Erupting into this bleak landscape of politically engineered economic abandonment, a small band of women guerrillas struggles to survive an unnamed and invisible nemesis.

Like Scott’s Prometheus, Siegel’s video exhibition remixes an original from the 1970s, in this case Louis Malle’s film Black Moon. Siegel’s piece updates the original, though, by situating the unexplained civil war in the context of neoliberal blight. Like Scott’s film, Siegel’s work also focuses on women as protagonists. The exhibition shares a great deal with Sarah Hall’s dystopian novel The Carhullan Army (2007), in which a commune of radical feminists takes to the Scottish highlands in order to survival the ecologically driven collapse of modern society.

This kind of apocalyptic narrative exerts such as strong appeal on the contemporary political unconscious, I want to argue, precisely because of the absence of genuine acknowledgement of the gravity of the crises that confront us in mainstream discourse.

The exhaustion of the neoliberal model of capitalism has been addressed by elites since the onset of the present crisis in 2008 by wave after wave of heightened austerity that is doing nothing but exacerbating the crisis, as well as drowning average people in misery.
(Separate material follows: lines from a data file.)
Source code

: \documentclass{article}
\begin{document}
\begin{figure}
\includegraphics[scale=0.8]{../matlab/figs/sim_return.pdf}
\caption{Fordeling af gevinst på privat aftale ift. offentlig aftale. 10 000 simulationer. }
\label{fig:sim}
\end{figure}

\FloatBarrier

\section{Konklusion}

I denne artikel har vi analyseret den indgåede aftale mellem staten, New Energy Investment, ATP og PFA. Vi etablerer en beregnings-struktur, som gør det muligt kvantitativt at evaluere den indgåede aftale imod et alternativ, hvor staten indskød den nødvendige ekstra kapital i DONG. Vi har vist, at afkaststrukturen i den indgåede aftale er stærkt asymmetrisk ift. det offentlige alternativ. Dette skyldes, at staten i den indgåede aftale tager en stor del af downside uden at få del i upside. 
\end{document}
The political systems in both the U.S. and E.U. seem gripped by total gridlock, with rule being carried out in Europe by conservative bankers whose feckless measures have plunged the economic union into interminable crisis. Meanwhile, in the U.S., a political system riddled with corruption as a result of the influence of big money has spiraled into previously unknown extremes of partisanship and polarization. And, of course, underlying these crises, we continue to push the planet through incremental increases in carbon emissions into a climate crisis from which there is likely to be no exit for the vast majority of humanity.

There is, of course, little substantial admission of these crises in mainstream discourse, let alone an attempt to grapple with the kind of serious, systemic transformations that would be necessary in order to stem our current headlong rush towards oblivion.

Given this fact, the apocalyptic political unconscious proffered by films such as Prometheus can often seem very attractive. Hell, at least someone is willing to admit we’re in deep shit.

There are, nonetheless, significant dangers associated with such an outlook. As Eddie Yuen and the other contributors to the forthcoming volume Catastrophism point out, apocalyptic thinking distorts our understanding of the organic crisis faced by contemporary civilization. As a result, such thinking more often impedes rather than fuels progressive responses to crisis. In fact, if catastrophism has any basic DNA, it is in the apocalyptic thinking of fundamentalist religious movements, which tend to be animated in their responses to crisis by highly reactionary social mores.

The challenge we face, then, is to survey and help the multitude understand the depth of the crisis we currently face, while not giving in to apocalyptic rhetoric. We cannot afford to wait for the slate to be wiped clean before we build new, sustainable societies. That battle has to be waged in the present, through initiatives both pragmatic and visionary enough to engage people in genuine campaigns of hope.